Stored data entries:
= = = =

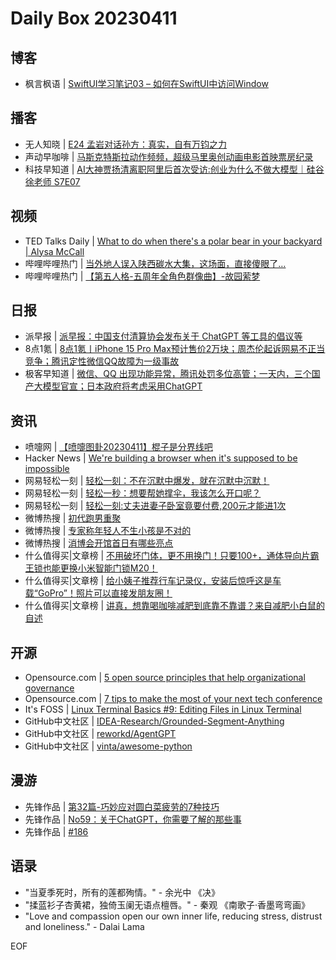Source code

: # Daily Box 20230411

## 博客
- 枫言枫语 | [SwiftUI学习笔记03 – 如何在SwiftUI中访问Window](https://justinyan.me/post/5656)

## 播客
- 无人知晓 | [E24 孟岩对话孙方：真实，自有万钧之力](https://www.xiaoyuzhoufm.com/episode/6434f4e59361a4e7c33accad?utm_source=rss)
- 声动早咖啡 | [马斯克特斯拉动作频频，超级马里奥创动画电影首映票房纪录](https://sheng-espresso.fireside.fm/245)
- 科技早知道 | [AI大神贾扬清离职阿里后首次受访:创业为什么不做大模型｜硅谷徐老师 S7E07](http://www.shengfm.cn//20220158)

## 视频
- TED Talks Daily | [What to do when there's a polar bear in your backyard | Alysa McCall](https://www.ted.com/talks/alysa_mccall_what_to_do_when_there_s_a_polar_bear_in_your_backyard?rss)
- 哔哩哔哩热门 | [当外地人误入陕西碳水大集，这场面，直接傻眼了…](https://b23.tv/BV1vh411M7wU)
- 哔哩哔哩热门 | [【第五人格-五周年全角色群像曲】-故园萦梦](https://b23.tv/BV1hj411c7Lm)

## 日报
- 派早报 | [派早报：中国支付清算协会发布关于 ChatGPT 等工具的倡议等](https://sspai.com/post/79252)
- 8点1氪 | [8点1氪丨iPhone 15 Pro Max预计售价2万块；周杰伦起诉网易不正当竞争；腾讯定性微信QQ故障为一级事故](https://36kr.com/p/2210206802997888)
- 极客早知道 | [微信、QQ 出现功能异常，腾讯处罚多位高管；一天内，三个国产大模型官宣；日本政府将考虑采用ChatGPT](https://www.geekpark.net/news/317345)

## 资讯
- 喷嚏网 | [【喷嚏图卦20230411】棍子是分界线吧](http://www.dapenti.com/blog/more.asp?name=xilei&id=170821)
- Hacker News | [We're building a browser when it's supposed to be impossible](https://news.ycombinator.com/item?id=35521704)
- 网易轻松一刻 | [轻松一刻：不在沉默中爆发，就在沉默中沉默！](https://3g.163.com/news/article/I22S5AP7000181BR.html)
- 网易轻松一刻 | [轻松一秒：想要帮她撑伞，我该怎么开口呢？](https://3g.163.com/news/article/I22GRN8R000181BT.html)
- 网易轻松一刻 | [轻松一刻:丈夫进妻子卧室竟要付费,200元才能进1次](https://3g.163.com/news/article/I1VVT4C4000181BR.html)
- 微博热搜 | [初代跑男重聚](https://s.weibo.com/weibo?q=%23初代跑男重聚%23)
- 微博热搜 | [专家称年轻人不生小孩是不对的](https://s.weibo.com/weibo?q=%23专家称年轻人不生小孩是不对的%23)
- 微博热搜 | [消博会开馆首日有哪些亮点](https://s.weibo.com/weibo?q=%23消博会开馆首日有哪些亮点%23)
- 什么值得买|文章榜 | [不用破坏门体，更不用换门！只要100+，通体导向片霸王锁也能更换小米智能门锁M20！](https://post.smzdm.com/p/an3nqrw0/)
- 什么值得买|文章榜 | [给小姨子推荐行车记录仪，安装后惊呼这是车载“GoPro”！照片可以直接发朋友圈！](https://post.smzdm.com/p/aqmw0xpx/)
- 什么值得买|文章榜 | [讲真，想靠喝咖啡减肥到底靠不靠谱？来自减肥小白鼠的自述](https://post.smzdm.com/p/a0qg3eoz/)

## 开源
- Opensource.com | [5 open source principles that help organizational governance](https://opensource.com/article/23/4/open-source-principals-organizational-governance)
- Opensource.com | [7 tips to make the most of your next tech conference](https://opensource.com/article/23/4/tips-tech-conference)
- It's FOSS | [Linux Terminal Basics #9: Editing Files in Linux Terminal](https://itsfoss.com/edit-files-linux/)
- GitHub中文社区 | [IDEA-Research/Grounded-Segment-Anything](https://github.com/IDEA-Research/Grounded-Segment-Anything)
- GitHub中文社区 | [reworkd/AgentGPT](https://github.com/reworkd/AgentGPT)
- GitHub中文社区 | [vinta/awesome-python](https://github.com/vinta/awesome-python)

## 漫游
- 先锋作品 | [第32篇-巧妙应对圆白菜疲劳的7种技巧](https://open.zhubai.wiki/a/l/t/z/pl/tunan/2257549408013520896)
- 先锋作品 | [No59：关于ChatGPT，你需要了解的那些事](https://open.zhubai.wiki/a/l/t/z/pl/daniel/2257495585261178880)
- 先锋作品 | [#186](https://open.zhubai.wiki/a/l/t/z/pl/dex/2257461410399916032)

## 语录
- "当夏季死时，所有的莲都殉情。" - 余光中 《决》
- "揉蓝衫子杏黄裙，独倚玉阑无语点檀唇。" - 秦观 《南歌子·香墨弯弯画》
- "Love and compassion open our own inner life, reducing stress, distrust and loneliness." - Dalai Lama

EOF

= = = =

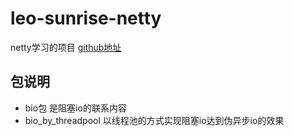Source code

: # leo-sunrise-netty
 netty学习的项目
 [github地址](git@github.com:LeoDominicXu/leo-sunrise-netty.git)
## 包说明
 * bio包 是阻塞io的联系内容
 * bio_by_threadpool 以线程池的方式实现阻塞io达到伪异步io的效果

= = = =

_THE TASK_
Go through the records and count every line with the word "smzdm"; the answer is the number alone.

_ANSWER AREA_
3